*Problem requirements:* Copy, word for word, the lines of the entries below between the one with "Nina & Taylor" and the one with "Solomon & yes \\", inclusive, and leave out everything else.

============================================================

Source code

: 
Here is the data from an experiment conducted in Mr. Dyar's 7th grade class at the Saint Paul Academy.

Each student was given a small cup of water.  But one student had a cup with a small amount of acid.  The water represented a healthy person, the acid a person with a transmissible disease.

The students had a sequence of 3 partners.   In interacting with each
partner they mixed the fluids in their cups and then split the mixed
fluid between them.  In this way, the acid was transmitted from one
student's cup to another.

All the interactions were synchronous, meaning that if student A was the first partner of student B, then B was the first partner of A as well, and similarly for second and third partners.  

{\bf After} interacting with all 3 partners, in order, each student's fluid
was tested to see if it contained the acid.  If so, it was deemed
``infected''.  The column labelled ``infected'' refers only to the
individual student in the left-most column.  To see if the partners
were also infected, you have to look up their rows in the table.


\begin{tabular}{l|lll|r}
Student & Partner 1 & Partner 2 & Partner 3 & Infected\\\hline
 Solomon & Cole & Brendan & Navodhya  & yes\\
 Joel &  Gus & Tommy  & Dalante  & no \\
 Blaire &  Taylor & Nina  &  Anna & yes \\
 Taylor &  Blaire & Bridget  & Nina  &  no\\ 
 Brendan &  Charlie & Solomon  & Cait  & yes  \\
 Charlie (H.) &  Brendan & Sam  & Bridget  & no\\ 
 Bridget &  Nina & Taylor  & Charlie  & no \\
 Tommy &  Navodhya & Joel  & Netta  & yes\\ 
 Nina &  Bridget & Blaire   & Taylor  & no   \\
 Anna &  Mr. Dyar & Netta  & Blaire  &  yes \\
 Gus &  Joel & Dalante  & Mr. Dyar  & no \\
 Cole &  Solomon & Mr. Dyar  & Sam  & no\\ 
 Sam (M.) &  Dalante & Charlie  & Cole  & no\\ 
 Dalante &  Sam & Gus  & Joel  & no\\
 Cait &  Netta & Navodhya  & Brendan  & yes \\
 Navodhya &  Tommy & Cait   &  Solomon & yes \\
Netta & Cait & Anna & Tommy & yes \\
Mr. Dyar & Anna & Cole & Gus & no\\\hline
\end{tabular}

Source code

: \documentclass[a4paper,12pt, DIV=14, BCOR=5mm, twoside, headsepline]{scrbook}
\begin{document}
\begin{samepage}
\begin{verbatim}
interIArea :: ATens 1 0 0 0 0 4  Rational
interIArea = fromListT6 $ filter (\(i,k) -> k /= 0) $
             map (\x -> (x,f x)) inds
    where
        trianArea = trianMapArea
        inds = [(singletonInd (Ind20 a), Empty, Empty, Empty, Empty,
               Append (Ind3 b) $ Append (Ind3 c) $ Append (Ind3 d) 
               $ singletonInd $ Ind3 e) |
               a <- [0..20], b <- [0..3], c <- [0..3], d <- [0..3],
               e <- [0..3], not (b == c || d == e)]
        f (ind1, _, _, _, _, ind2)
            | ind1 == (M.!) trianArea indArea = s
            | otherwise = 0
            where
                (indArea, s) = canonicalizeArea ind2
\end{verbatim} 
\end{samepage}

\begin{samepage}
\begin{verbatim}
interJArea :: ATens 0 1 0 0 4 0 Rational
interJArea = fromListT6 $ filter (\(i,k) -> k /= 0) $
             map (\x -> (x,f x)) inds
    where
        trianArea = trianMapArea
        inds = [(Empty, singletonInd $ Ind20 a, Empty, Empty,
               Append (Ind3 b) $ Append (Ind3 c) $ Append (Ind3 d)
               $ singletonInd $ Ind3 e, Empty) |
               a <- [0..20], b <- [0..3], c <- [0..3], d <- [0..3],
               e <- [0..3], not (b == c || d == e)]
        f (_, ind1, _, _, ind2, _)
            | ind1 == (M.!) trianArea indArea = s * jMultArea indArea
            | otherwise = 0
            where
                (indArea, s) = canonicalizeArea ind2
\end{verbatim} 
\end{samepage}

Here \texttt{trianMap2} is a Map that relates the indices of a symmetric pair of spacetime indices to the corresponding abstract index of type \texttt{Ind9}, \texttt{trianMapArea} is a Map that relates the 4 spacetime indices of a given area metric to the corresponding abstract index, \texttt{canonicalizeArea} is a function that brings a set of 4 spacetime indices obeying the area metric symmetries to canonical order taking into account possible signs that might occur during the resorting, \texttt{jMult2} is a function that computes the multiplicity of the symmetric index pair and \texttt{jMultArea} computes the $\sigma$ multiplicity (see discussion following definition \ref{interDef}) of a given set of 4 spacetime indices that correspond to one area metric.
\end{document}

============================================================

*Answer to the exercise:*
 Bridget &  Nina & Taylor  & Charlie  & no \\
 Tommy &  Navodhya & Joel  & Netta  & yes\\ 
 Nina &  Bridget & Blaire   & Taylor  & no   \\
 Anna &  Mr. Dyar & Netta  & Blaire  &  yes \\
 Gus &  Joel & Dalante  & Mr. Dyar  & no \\
 Cole &  Solomon & Mr. Dyar  & Sam  & no\\ 
 Sam (M.) &  Dalante & Charlie  & Cole  & no\\ 
 Dalante &  Sam & Gus  & Joel  & no\\
 Cait &  Netta & Navodhya  & Brendan  & yes \\
 Navodhya &  Tommy & Cait   &  Solomon & yes \\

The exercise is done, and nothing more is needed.